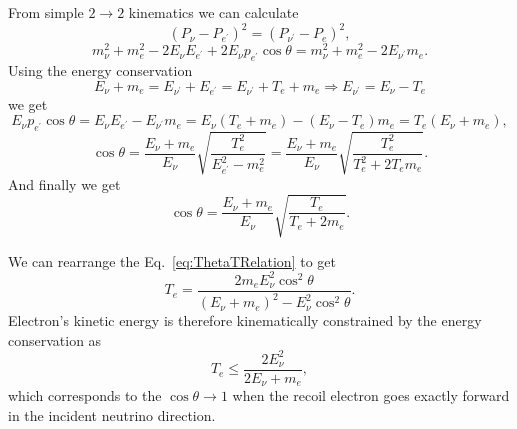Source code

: From simple $2\rightarrow 2$ kinematics we can calculate
\begin{equation}
\left(P_{\nu}-P_{e^{\prime}}\right)^2=\left(P_{\nu^{\prime}}-P_e\right)^2,
\end{equation}
\begin{equation}
m_{\nu}^2+m_e^2-2E_{\nu}E_{e^{\prime}}+2E_{\nu}p_{e^{\prime}}\cos\theta=m_{\nu}^2+m_e^2-2E_{\nu^{\prime}}m_e.
\end{equation}
Using the energy conservation
\begin{equation}
E_{\nu}+m_e=E_{\nu^{\prime}}+E_{e^{\prime}}=E_{\nu^{\prime}}+T_e+m_e\Rightarrow E_{\nu^{\prime}}=E_{\nu}-T_e
\end{equation}
we get
\begin{equation}
E_{\nu}p_{e^{\prime}}\cos\theta=E_{\nu}E_{e^{\prime}}-E_{\nu^{\prime}}m_e=E_{\nu}\left(T_e+m_e\right)-\left(E_{\nu}-T_e\right)m_e=T_e\left(E_{\nu}+m_e\right),
\end{equation}
\begin{equation}
\cos\theta=\frac{E_{\nu}+m_e}{E_{\nu}}\sqrt{\frac{T_e^2}{E_{e^{\prime}}^2-m_e^2}}=\frac{E_{\nu}+m_e}{E_{\nu}}\sqrt{\frac{T_e^2}{T_e^2+2T_em_e}}.
\end{equation}
And finally we get
\begin{equation}\label{eq:ThetaTRelation}
\cos\theta=\frac{E_{\nu}+m_e}{E_{\nu}}\sqrt{\frac{T_e}{T_e+2m_e}}.
\end{equation}

We can rearrange the Eq.~\ref{eq:ThetaTRelation} to get
\begin{equation}\label{eq:TThetaRelation}
T_e=\frac{2m_eE_\nu^2\cos^2\theta}{\left(E_\nu+m_e\right)^2-E_\nu^2\cos^2\theta}.
\end{equation}
Electron's kinetic energy is therefore kinematically constrained by the energy conservation as
\begin{equation}
T_e\leq\frac{2E_{\nu}^2}{2E_{\nu}+m_e},
\end{equation}
which corresponds to the $\cos\theta\rightarrow 1$ when the recoil electron goes exactly forward in the incident neutrino direction.

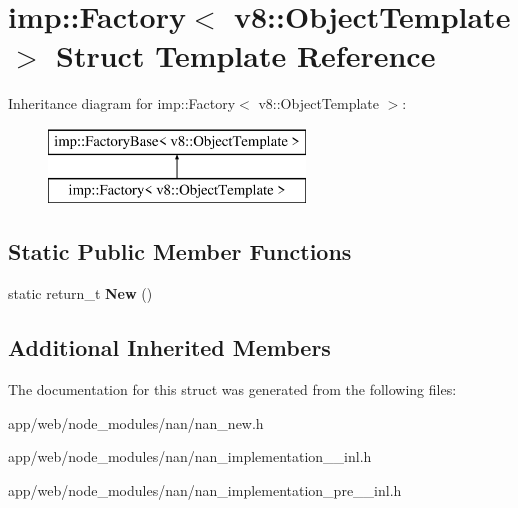 \hypertarget{structimp_1_1_factory_3_01v8_1_1_object_template_01_4}{}\section{imp\+:\+:Factory$<$ v8\+:\+:Object\+Template $>$ Struct Template Reference}
\label{structimp_1_1_factory_3_01v8_1_1_object_template_01_4}
Inheritance diagram for imp\+:\+:Factory$<$ v8\+:\+:Object\+Template $>$\+:\begin{figure}[H]
\begin{center}
\leavevmode
\includegraphics[height=2.000000cm]{structimp_1_1_factory_3_01v8_1_1_object_template_01_4}
\end{center}
\end{figure}
\subsection*{Static Public Member Functions}
\begin{DoxyCompactItemize}
\item 
\mbox{\label{structimp_1_1_factory_3_01v8_1_1_object_template_01_4_a619845aeeb93685e04ce1875ef27512a}} 
static return\+\_\+t {\bfseries New} ()
\end{DoxyCompactItemize}
\subsection*{Additional Inherited Members}


The documentation for this struct was generated from the following files\+:\begin{DoxyCompactItemize}
\item 
app/web/node\+\_\+modules/nan/nan\+\_\+new.\+h\item 
app/web/node\+\_\+modules/nan/nan\+\_\+implementation\+\_\+\_\+inl.\+h\item 
app/web/node\+\_\+modules/nan/nan\+\_\+implementation\+\_\+pre\+\_\+\_\+inl.\+h\end{DoxyCompactItemize}
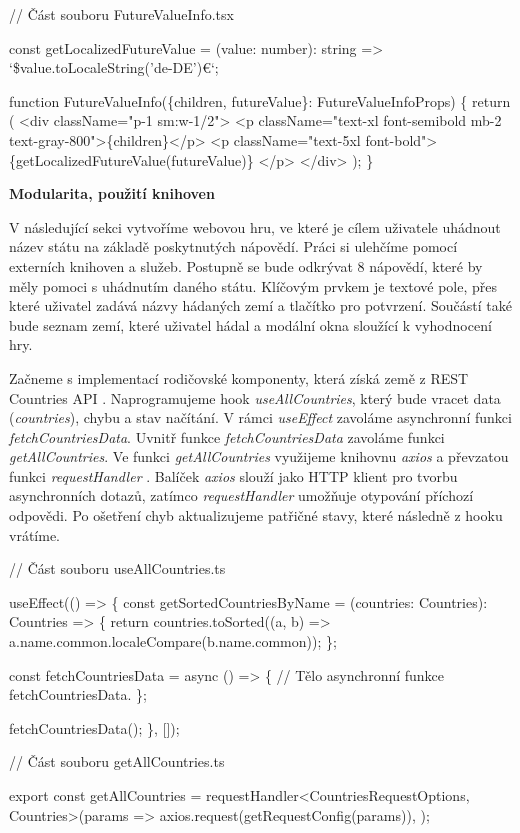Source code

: \begin{prog}
// Část souboru FutureValueInfo.tsx

const getLocalizedFutureValue = (value: number): string => 
  `\${value.toLocaleString('de-DE')}€`;

function FutureValueInfo(\{children, futureValue\}: FutureValueInfoProps) \{
  return (
    <div className="p-1 sm:w-1/2">
      <p className="text-xl font-semibold mb-2 text-gray-800">\{children\}</p>
      <p className="text-5xl font-bold">
        \{getLocalizedFutureValue(futureValue)\}
      </p>
    </div>
  );
\}
\end{prog}

\begin{flushleft}
  \textbf{Modularita, použití knihoven}
\end{flushleft}

V následující sekci vytvoříme webovou hru, ve které je cílem uživatele uhádnout název státu na základě poskytnutých nápovědí. Práci si ulehčíme pomocí externích knihoven a služeb.
Postupně se bude odkrývat 8 nápovědí, které by měly pomoci s uhádnutím daného státu. Klíčovým prvkem je textové pole, přes které uživatel zadává názvy hádaných zemí a tlačítko pro potvrzení. 
Součástí také bude seznam zemí, které uživatel hádal a modální okna sloužící k vyhodnocení hry.

Začneme s implementací rodičovské komponenty, která získá země z REST Countries API \cite{restcountriesapi}. Naprogramujeme hook \emph{useAllCountries}, který bude vracet data (\emph{countries}), chybu a stav načítání. 
V rámci \emph{useEffect} zavoláme asynchronní funkci \emph{fetchCountriesData}. Uvnitř funkce \emph{fetchCountriesData} zavoláme funkci \emph{getAllCountries}. 
Ve funkci \emph{getAllCountries} využijeme knihovnu \emph{axios} \cite{axioslib} a převzatou funkci \emph{requestHandler} \cite{axiosrequesthandler}. 
Balíček \emph{axios} slouží jako HTTP klient pro tvorbu asynchronních dotazů, zatímco \emph{requestHandler} umožňuje otypování příchozí odpovědi. Po ošetření chyb aktualizujeme patřičné stavy, které následně z hooku vrátíme. 

\begin{prog}
// Část souboru useAllCountries.ts

useEffect(() => \{
  const getSortedCountriesByName = (countries: Countries): Countries => \{
    return countries.toSorted((a, b) => 
      a.name.common.localeCompare(b.name.common));
  \};

  const fetchCountriesData = async () => \{
    // Tělo asynchronní funkce fetchCountriesData.
  \};

  fetchCountriesData();
\}, []);

// Část souboru getAllCountries.ts

export const getAllCountries = 
  requestHandler<CountriesRequestOptions, Countries>(params =>
    axios.request(getRequestConfig(params)),
  );
\end{prog}

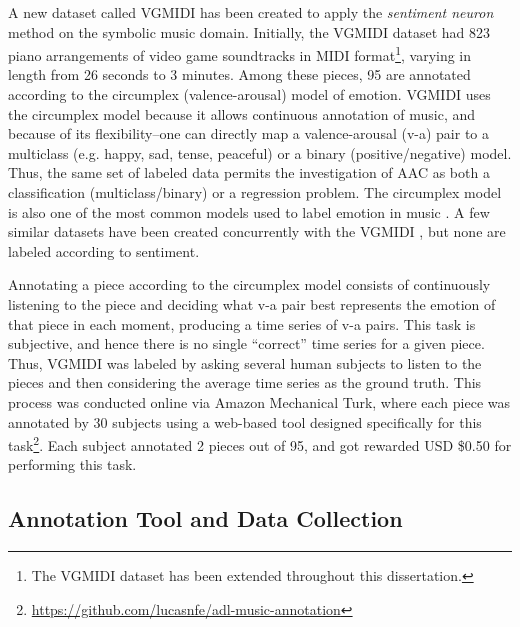A new dataset called VGMIDI has been created to apply the \textit{sentiment neuron} \cite{radford_2017} method on the symbolic music domain. Initially, the VGMIDI dataset had 823 piano arrangements of video game soundtracks in MIDI format\footnote{The VGMIDI dataset has been extended throughout this dissertation.}, varying in length from 26 seconds to 3 minutes.
Among these pieces, 95 are annotated according to the circumplex (valence-arousal) model of emotion. VGMIDI uses the circumplex model because it allows continuous annotation of music, and because of its flexibility--one can directly map a valence-arousal  (v-a) pair to a multiclass (e.g. happy, sad, tense, peaceful) or a binary (positive/negative) model. Thus, the same set of labeled data permits the investigation of AAC as both a classification (multiclass/binary) or a regression problem. The circumplex model is also one of the most common models used to label emotion in music \cite{Soleymani_2013}. A few similar datasets have been created concurrently with the VGMIDI \cite{madhok2018sentimozart, tan2020automated, zhao2019emotional}, but none are labeled according to sentiment.

Annotating a piece according to the circumplex model consists of continuously listening to the piece and deciding what v-a pair best represents the emotion of that piece in each moment, producing a time series of v-a pairs. This task is subjective, and hence there is no single ``correct'' time series for a given piece. Thus, VGMIDI was labeled by asking several human subjects to listen to the pieces and then considering the average time series as the ground truth. This process was conducted online via Amazon Mechanical Turk, where each piece was annotated by 30 subjects using a web-based tool designed specifically for this task\footnote{\url{https://github.com/lucasnfe/adl-music-annotation}}. Each subject annotated 2 pieces out of 95, and got rewarded USD \$0.50 for performing this task.

\subsection{Annotation Tool and Data Collection}
\label{sec:data_collection}

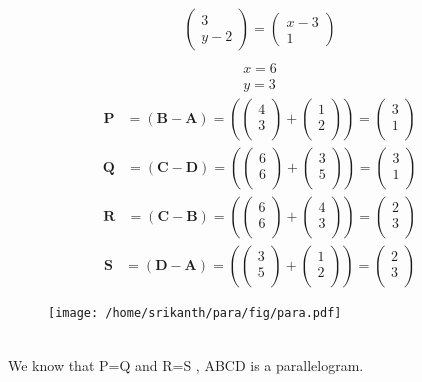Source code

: \documentclass[12pt]{article}
\providecommand{\brak}[1]{\ensuremath{\left(#1\right)}}
\newcommand{\myvec}[1]{\ensuremath{\begin{pmatrix}#1\end{pmatrix}}}
\let\vec\mathbf
\begin{document}
 \begin{align} 
 \myvec{3\\y-2}=\myvec{x-3\\1}\\
 \end{align}
 \begin{align} 
   x=6 \\ y=3
 \end{align}
 \begin{align}
 \vec{P} &= \brak{\vec{B}-\vec{A}} = \brak{\myvec{
  4 \\
  3 \\
 } + \myvec{
  1 \\
  2\\
 } 
 } = \myvec{
 3\\
 1\\
 }  
 \end{align}
 \begin{align}
 \vec{Q} &= \brak{\vec{C}-\vec{D}} = \brak{\myvec{
  6 \\
  6 \\
 } + \myvec{
  3 \\
  5\\
 } 
 } = \myvec{
 3\\
 1\\
 }
 \end{align}
 \begin{align}
 \vec{R} &= \brak{\vec{C}-\vec{B}} = \brak{\myvec{
  6 \\
  6 \\
 } + \myvec{
  4 \\
  3\\
 } 
 } = \myvec{
 2\\
 3\\
 } 
 \end{align}
 \begin{align}
 \vec{S} &= \brak{\vec{D}-\vec{A}} = \brak{\myvec{
  3 \\
  5 \\
 } + \myvec{
  1 \\
  2\\
 } 
 } = \myvec{
 2\\
 3\\
 } 
\end{align}
\begin{figure}[h!]
	\begin{center}
  \texttt{[image: /home/srikanth/para/fig/para.pdf]}
	\end{center}
\caption{}
\label{fig:Fig3}
\end{figure}\\
We know that P=Q and R=S , ABCD is a parallelogram. 
\
\end{document}
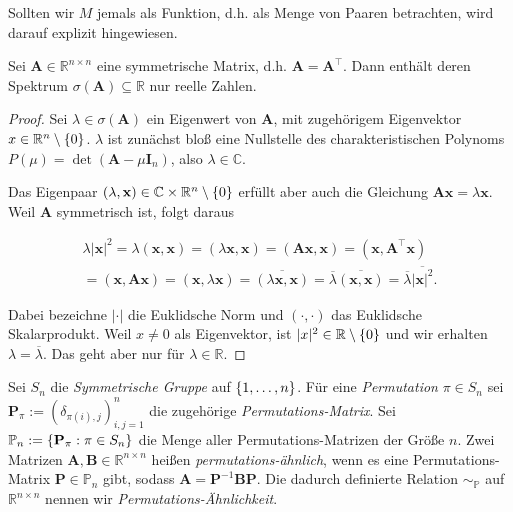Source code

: Sollten wir $M$ jemals als Funktion, d.h. als Menge von Paaren betrachten, wird darauf explizit hingewiesen.

\begin{lemma}

    Sei $\mathbf A \in \mathbb R^{n \times n}$ eine symmetrische Matrix, d.h. $\mathbf A = \mathbf A^\top$.
    Dann enthält deren Spektrum $\sigma(\mathbf A) \subseteq \mathbb R$ nur reelle Zahlen.

\end{lemma}

\begin{proof}
    Sei $\lambda \in \sigma(\mathbf A)$ ein Eigenwert von $\mathbf A$, mit zugehörigem Eigenvektor $x \in \mathbb R^n \setminus {\left \{ 0 \right \}}$.
    $\lambda$ ist zunächst bloß eine Nullstelle des charakteristischen Polynoms $P(\mu) = \det(\mathbf A - \mu \mathbf I_n)$, also $\lambda \in \mathbb C$.

    Das Eigenpaar $(\lambda, \mathbf x) \in \mathbb C \times \mathbb R^n \setminus {\left \{ 0 \right \}}$ erfüllt aber auch die Gleichung $\mathbf A \mathbf x = \lambda \mathbf x$.
    Weil $\mathbf A$ symmetrisch ist, folgt daraus

    \begin{multline*}
        \lambda |\mathbf x|^2
        =
        \lambda (\mathbf x, \mathbf x)
        =
        (\lambda \mathbf x, \mathbf x)
        =
        (\mathbf A \mathbf x, \mathbf x)
        =
        (\mathbf x, \mathbf A^\top \mathbf x) \\
        =
        (\mathbf x, \mathbf A \mathbf x)
        =
        (\mathbf x, \lambda \mathbf x)
        =
        \overline{(\lambda \mathbf x, \mathbf x)}
        =
        \overline \lambda \overline{(\mathbf x, \mathbf x)}
        =
        \overline \lambda \overline{|\mathbf x|^2}.
    \end{multline*}

    Dabei bezeichne $|\cdot|$ die Euklidsche Norm und $(\cdot, \cdot)$ das Euklidsche Skalarprodukt.
    Weil $x \neq 0$ als Eigenvektor, ist $|x|^2 \in \mathbb R \setminus {\left \{ 0 \right \}}$ und wir erhalten $\lambda = \overline \lambda$.
    Das geht aber nur für $\lambda \in \mathbb R$.

\end{proof}

\begin{definition}
    
    Sei $S_n$ die \textit{Symmetrische Gruppe} auf ${\left \{ 1, \dots, n \right \}}$.
    Für eine \textit{Permutation} $\pi \in S_n$ sei $\mathbf P_\pi := (\delta_{\pi(i), j})_{i, j = 1}^n$ die zugehörige \textit{Permutations-Matrix}.
    Sei $\mathbb P_n := {\left \{ \mathbf P_\pi: \pi \in S_n \right \}}$ die Menge aller Permutations-Matrizen der Größe $n$.
    Zwei Matrizen $\mathbf A, \mathbf B \in \mathbb R^{n \times n}$ heißen \textit{permutations-ähnlich}, wenn es eine Permutations-Matrix $\mathbf P \in \mathbb P_n$ gibt, sodass $\mathbf A = \mathbf P^{-1} \mathbf B \mathbf P$.
    Die dadurch definierte Relation $\sim_{\mathbb P}$ auf $\mathbb R^{n \times n}$ nennen wir \textit{Permutations-Ähnlichkeit}.

\end{definition}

What you need to do: Scan the material above for the string "children". Return each line where it occurs.

Output below:
function FutureValueInfo(\{children, futureValue\}: FutureValueInfoProps) \{
      <p className="text-xl font-semibold mb-2 text-gray-800">\{children\}</p>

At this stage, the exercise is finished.